- January 7, 2006 at 10:08 am #51470
Caruana (the governor of the Bank of Spain) repeated the European central bank’s claim that Spanish house prices are between 24 and 35 percent overvalued.
I think that as governor Caruana has to err on the side of caution so if he says 24-35%, maybe it could be interpreted as 35% and the rest…
Basically if prices in some areas (on the costa del sol for example) have already fallen significantly (20% by my reckoning) then when you say that prices should fall significantly again you are saying the market is going to crash. While Caruana is conservative with his % estimates he is bold enough to insinuate that the market will crash so that when the sh!t hits the fan he can retain some credibility.
- January 7, 2006 at 12:59 pm #60450
I will be tackling this issue in one of the next news bulletins.
But keep in mind that there’s no facile answer. The market isn’t uniform. Prices may tumble in one area whilst rising in another. This is what is going on right now.
- January 26, 2006 at 4:58 pm #60660
There were a few commentators speculating about interest rate cuts at the start of the month.

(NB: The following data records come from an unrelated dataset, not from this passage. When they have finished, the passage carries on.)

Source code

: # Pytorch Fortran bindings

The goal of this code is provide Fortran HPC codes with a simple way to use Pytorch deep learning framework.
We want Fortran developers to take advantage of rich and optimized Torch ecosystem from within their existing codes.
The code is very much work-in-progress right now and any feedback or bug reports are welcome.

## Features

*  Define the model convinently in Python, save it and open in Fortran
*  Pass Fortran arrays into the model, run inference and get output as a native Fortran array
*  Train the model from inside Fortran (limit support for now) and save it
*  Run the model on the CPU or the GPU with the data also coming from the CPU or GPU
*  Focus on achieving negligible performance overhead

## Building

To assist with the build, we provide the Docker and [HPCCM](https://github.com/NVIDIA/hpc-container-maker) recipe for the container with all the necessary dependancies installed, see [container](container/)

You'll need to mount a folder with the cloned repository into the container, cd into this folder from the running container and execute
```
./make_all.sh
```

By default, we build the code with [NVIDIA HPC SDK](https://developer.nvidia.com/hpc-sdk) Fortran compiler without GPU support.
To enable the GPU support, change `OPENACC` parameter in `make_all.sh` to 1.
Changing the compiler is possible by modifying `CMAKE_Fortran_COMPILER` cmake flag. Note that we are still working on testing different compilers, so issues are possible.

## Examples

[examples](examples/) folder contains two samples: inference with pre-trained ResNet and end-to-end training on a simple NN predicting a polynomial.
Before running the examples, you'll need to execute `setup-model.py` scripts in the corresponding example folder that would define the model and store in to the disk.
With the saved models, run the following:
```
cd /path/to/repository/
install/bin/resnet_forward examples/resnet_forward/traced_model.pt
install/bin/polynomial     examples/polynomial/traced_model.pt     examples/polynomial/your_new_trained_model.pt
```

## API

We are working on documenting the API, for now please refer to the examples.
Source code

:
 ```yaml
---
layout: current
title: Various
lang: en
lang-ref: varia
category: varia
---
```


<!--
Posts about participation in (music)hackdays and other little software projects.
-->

Well since then european bond prices have plunged showing that rates are only going in one direction -UP!
& indeed this is the growing consensus among ECB bankers.
Prof. Shiller at Davos today said that the housing market bubble didn’t need higher rates to burst. It seems that everything is falling into place and his projection that the bubble would last a max. of 12 months seems highly authoritative.